下了马车,温宴一眼就看到了朝她走来的皖阳郡主。
郡主一身红色骑装,看来对策马奔驰很是期待,想一到马场就去跑两圈,省下更衣的时间。
皖阳打量了温宴两眼,问:“我听说你今儿上山祭扫了?”
温宴答了声“是”。
“家里一道去的?”皖阳左右看了看,“哪辆是你家马车?我记得你还有姐妹吧?既遇上了,要我说,就都一块去。”
温宴抿唇,这位真是唱戏不怕台高,还想再添人。
她自己也就算了,温慧和温婧哪知道皇亲贵女们之间的这些弯弯绕绕,怕是要被人耍着玩。
“家中姐妹都不会骑马。”温宴婉拒道。
“那有什么打紧的?”皖阳道,“不会就学呗,谁也不是生来就会的。说好了啊,要是到了围场没见着人,再让人回京接她们,多耽搁时辰。”
话已至此,再多拒绝也是无用。
皖阳郡主不怕台高,难道温宴就怕吗?
她更不怕。
温宴走回马车旁,上了车,与老夫人道:“祖母,公主与郡主让我陪着一块去围场,还说让二姐、四妹一块去。”
桂老夫人的眉头一下子就皱了起来。
慧姐儿和婧姐儿,不是老夫人看不起自己的两个孙女,她们在那些人精跟前,就是两只单纯又可爱的小白兔子。
这能行吗?
偏偏,贵人们开口,连拒绝的余地都没有。
第208章 良机
桂老夫人看着温宴,仿佛是看到了要带两只玉兔出门的嫦娥。
嫦娥还没有抱上玉兔,边上就传来了一声猫叫。
黑檀儿背上的猫都竖了起来,冲着温宴骂。
它闻到了别的猫儿的味道,是上回见过的那只白猫的,它鼻子灵,断不会认错。
桂老夫人的眉头越发紧了。
她向来不喜欢猫狗,这些都是畜生。
要不是黑檀儿混成了五品飞骑校尉,成了一只有品级的畜生,桂老夫人也不会愿意让它上自己的马车。

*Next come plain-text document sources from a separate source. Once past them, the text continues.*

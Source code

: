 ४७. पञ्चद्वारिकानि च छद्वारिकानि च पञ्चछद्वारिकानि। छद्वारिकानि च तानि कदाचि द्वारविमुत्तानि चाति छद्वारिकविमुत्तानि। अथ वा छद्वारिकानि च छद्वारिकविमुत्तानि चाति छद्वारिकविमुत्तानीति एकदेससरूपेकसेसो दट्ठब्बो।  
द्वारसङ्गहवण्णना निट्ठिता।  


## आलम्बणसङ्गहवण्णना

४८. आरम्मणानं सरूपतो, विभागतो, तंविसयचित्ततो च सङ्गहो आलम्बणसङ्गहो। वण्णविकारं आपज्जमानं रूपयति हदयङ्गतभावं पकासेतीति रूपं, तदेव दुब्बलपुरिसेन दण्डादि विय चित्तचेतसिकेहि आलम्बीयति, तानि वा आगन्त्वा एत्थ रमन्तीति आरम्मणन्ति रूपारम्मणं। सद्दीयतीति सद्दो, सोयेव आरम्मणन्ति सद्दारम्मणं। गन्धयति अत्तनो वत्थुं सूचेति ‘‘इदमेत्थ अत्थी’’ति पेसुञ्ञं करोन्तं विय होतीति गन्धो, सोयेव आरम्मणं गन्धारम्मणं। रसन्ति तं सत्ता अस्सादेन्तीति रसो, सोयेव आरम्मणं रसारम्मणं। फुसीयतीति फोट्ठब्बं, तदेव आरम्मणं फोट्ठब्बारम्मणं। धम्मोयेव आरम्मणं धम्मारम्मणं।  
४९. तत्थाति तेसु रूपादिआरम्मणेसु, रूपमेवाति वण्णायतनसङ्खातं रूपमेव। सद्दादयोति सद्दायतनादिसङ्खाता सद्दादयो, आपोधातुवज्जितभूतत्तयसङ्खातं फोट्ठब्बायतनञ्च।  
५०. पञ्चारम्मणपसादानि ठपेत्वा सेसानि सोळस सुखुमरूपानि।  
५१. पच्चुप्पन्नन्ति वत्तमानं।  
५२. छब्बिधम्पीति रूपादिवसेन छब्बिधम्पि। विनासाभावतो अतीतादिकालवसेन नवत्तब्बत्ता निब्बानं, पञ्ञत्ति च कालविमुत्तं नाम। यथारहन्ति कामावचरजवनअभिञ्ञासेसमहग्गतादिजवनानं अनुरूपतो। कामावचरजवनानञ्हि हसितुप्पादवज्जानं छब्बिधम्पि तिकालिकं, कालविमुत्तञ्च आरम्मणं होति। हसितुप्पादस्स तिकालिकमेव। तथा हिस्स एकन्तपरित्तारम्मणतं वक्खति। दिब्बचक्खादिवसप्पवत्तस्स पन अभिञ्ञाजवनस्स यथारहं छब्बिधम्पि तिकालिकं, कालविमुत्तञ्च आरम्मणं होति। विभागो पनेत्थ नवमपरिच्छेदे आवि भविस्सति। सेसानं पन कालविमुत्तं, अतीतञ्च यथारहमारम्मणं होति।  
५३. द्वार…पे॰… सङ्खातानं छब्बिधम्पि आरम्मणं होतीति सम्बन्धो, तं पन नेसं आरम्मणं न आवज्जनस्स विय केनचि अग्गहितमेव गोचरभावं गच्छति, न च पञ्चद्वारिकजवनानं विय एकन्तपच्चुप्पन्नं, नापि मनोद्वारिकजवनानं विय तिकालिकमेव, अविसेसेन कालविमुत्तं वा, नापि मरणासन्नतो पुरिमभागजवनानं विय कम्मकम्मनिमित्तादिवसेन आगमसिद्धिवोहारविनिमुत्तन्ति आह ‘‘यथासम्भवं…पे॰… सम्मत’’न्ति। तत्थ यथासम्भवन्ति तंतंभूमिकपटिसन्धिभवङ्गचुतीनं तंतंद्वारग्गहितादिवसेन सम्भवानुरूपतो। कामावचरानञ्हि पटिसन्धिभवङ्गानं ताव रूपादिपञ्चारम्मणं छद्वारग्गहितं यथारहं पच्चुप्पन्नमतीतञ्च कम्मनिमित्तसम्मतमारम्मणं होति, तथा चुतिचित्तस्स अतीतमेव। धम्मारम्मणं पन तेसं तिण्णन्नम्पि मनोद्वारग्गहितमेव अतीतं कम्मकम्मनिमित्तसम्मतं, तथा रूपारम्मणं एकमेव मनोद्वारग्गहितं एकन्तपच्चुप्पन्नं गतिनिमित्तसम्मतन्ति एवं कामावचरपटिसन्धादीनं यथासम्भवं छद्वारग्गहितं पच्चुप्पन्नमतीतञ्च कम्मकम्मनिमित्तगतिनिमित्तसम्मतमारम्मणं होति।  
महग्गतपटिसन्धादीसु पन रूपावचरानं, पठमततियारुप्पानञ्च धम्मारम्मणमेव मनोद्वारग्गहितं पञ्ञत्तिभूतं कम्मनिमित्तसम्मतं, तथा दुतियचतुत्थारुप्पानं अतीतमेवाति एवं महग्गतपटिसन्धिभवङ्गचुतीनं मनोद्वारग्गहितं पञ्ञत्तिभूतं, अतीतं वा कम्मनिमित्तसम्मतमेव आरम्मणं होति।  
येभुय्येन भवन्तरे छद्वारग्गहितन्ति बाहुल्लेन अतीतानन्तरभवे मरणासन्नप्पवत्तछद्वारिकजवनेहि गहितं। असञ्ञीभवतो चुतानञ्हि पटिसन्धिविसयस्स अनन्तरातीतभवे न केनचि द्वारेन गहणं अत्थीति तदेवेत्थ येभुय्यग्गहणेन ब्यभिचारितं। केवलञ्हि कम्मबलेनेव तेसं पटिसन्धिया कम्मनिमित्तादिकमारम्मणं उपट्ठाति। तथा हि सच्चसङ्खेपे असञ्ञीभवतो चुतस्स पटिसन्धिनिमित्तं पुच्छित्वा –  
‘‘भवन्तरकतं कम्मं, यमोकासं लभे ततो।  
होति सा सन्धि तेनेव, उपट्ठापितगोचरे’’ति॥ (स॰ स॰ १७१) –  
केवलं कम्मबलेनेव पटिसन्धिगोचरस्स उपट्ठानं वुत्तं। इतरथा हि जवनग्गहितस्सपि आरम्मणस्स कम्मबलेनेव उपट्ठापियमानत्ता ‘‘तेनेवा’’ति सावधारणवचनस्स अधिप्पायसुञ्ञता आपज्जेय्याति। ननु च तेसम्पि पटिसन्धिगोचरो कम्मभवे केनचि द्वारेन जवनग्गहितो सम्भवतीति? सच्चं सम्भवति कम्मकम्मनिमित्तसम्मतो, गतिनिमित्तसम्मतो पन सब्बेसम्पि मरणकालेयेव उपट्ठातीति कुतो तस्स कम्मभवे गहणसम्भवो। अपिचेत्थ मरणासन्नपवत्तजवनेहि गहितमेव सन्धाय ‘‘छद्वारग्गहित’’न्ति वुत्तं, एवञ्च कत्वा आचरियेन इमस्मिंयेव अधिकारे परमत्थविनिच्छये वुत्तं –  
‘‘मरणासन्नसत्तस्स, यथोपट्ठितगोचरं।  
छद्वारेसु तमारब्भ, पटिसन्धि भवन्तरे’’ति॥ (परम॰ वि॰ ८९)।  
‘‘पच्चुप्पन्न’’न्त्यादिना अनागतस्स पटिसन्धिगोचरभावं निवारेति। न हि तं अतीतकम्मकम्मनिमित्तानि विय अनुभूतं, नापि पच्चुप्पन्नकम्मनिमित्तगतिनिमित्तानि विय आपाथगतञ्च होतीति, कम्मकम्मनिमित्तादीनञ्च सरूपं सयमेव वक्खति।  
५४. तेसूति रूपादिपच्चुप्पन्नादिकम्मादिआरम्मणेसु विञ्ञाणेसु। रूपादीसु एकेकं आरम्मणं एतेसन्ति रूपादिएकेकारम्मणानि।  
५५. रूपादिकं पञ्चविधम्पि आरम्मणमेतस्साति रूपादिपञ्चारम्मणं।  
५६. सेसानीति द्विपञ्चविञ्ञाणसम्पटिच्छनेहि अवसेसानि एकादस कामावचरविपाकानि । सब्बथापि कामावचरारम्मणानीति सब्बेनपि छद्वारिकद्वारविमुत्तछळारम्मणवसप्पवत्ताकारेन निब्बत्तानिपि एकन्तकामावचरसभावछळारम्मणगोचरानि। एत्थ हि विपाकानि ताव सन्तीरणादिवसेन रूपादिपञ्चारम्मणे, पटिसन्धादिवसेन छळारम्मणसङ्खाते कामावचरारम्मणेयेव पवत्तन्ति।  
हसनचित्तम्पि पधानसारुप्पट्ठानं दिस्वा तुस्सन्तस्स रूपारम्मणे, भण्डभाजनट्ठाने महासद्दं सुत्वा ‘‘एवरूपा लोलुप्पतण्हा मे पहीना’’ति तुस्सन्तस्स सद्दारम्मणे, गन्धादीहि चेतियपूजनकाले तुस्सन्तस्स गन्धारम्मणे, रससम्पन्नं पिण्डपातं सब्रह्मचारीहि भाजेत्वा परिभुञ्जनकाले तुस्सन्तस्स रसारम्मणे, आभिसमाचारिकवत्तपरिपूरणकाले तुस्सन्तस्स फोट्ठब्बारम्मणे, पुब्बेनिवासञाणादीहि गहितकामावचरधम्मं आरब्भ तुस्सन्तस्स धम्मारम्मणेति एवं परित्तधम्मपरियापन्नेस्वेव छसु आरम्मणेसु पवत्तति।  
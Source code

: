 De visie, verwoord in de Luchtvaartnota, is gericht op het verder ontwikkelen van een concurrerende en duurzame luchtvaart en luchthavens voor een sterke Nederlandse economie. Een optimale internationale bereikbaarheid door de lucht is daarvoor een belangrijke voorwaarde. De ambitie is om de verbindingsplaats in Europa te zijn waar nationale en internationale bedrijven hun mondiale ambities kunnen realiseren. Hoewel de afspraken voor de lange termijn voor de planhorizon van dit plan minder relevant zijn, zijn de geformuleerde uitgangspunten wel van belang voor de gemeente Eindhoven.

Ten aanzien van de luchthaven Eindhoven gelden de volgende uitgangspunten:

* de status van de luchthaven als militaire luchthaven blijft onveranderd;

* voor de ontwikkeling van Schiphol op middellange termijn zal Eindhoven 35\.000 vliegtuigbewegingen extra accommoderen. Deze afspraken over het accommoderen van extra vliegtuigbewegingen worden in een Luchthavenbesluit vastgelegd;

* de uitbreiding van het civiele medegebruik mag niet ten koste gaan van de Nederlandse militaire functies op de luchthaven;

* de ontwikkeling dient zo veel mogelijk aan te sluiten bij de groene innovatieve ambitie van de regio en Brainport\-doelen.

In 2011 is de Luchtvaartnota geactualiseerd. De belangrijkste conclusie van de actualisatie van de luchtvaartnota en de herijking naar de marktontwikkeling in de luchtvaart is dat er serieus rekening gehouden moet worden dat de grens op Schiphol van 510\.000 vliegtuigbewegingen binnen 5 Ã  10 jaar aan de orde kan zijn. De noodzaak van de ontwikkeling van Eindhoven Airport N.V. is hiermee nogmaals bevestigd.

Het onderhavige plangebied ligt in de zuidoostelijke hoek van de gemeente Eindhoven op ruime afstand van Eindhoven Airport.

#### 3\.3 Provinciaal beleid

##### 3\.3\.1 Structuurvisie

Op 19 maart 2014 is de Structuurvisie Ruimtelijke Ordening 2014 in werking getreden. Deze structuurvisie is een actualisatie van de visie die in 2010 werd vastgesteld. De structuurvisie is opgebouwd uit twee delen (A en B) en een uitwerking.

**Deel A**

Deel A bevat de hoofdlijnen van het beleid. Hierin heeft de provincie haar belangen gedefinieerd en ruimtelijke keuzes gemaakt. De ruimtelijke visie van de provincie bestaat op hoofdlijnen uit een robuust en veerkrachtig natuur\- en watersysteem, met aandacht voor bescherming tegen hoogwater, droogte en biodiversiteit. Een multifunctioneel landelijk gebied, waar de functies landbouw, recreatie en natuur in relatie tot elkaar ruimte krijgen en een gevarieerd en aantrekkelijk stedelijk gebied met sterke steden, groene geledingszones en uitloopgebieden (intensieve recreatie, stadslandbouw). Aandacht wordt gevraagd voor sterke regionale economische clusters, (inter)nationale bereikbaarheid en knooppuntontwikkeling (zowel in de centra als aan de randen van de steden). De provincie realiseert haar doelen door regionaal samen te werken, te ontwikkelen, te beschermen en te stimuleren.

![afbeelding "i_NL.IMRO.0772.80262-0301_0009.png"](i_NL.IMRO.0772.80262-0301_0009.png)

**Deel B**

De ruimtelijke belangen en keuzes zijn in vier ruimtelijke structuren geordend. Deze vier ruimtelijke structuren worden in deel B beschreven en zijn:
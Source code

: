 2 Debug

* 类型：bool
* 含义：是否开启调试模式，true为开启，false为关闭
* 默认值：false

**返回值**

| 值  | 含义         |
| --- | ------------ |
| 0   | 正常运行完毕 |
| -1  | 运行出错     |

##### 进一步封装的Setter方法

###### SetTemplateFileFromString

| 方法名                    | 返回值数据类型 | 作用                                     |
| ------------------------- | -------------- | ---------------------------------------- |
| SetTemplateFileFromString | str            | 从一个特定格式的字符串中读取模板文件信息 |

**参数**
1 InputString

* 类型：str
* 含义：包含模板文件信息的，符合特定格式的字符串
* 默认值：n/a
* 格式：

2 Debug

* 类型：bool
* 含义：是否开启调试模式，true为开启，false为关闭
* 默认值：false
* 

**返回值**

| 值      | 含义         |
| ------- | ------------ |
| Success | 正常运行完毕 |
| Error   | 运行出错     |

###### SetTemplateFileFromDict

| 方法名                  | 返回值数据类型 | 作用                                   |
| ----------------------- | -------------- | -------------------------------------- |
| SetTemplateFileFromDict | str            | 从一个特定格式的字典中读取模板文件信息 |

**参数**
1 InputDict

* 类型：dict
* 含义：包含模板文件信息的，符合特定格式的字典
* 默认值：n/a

可一旦这黑猫叫起来了,老夫人就受不了了,催温宴道:“赶紧抱着去,看顾好慧姐儿和婧姐儿,别让她们惹事。”
说完,她连连摇头。
以前是想着,这辈子不会离开临安,定安侯府再是没落了,在临安里头,也不用让温慧、温婧学怎么与高她们一头的人相处。
早知道这两孙女有一日要进京,要和贵人们打交道,那得从小就教规矩、讲进退。
等到今年,想教也迟了。
就温慧那傻天真的性子,拧不回来了,能有一点进步,都是迈了一大步了。
温宴应了,伸手拎住了黑檀儿的后脖子,把它往怀里一搂,直接下了马车。
“围场,骑马的地方!”温宴与黑檀儿咬耳朵,“好多高头大马,匹匹都能耐,你要是想去,就别和白玉团吵。”
黑檀儿挥舞的爪子慢慢停了下来。
看在有马可骑的份上,它勉为其难、将就将就。
后头马车上,温慧和温婧也下来了。
“阿宴,”温慧问道,“怎的还让我们一块去?我们不会骑马。”
温宴趁此机会,赶紧与两人交代:“不会骑马也不打紧,只记得,不乱跑,除了成安公主,谁的话都不要信。”
话很短,意思却很深。
温慧和温婧在临安城长大,自然不知道公主、郡主和其他贵女们之间的关系,但两人从前在临安城的贵女圈子里也是行走过一番的,不是真不懂好赖。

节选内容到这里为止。